Excerpted data below:

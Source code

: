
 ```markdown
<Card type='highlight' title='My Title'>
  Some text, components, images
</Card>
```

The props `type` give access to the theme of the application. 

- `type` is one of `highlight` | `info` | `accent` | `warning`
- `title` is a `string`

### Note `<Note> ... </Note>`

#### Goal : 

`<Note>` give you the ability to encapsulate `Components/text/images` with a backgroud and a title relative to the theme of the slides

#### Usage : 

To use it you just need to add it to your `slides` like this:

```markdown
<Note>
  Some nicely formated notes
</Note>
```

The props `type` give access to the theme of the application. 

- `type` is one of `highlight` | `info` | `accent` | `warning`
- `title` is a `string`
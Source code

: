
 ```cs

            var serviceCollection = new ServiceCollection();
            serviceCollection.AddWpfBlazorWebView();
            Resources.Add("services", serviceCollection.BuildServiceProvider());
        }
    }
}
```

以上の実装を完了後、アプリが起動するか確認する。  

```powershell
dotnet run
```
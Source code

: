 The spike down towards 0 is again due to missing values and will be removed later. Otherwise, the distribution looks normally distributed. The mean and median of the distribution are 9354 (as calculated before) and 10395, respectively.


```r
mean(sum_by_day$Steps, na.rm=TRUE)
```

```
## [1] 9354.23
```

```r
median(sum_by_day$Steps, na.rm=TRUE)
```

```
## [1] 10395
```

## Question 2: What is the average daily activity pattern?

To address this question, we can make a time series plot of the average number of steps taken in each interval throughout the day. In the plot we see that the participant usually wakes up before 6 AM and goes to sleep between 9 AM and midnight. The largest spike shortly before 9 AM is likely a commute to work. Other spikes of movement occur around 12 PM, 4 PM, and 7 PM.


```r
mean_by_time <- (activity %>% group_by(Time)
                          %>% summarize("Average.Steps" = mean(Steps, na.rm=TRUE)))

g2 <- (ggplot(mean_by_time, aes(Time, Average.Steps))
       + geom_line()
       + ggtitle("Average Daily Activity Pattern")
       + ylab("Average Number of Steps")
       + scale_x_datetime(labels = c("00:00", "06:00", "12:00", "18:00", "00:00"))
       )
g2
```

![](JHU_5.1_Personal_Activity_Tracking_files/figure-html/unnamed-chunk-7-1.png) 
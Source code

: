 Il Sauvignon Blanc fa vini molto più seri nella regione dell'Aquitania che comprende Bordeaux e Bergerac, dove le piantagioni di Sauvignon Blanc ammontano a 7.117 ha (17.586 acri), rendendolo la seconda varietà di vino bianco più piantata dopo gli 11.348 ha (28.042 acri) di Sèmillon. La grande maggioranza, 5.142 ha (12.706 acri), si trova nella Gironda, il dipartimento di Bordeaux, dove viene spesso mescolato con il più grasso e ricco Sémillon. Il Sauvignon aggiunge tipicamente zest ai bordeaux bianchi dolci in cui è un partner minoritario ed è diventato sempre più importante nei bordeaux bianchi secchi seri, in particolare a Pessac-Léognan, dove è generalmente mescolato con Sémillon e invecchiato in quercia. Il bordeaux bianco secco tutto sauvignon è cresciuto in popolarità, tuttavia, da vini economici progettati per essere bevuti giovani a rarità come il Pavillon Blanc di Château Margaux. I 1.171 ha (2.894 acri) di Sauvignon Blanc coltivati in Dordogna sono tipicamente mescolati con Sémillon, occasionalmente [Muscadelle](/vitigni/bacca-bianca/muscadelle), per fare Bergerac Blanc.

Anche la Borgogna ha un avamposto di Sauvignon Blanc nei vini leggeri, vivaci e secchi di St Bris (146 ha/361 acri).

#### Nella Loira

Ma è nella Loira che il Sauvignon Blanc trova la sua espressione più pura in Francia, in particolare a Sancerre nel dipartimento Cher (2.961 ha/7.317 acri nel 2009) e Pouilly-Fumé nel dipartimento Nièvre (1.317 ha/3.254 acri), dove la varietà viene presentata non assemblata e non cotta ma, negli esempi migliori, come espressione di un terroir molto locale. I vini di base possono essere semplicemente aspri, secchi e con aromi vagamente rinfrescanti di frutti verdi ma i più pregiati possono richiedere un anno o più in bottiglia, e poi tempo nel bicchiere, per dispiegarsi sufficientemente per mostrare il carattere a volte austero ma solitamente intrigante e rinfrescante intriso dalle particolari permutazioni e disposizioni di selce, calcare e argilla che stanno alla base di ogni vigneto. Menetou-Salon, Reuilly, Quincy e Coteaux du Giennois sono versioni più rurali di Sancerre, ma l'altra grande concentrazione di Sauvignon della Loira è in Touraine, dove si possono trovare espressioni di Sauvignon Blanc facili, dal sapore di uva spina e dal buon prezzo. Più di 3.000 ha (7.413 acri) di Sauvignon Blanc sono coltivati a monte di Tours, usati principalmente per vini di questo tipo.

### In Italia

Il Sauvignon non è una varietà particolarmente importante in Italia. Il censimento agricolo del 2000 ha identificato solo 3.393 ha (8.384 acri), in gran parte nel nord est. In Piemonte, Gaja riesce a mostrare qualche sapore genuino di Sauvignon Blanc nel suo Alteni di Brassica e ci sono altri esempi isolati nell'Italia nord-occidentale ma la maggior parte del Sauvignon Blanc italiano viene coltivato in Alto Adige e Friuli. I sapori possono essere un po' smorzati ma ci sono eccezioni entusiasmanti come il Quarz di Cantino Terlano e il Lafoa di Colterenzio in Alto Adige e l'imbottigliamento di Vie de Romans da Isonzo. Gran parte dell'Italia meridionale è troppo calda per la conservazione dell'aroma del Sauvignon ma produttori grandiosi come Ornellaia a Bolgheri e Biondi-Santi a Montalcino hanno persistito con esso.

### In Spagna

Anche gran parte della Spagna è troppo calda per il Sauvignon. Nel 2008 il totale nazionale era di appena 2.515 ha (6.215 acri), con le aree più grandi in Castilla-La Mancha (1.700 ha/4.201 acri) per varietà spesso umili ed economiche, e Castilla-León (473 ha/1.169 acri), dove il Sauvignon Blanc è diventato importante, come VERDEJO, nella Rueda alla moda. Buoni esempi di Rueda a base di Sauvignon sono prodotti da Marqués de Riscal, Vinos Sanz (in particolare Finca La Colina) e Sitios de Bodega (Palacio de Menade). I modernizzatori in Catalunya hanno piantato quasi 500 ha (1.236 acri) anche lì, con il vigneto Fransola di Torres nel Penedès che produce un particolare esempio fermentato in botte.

End of Excerpted data.

Task prompt: Gather each line from the entries above that includes the word "Card".

Written response:
<Card type='highlight' title='My Title'>
</Card>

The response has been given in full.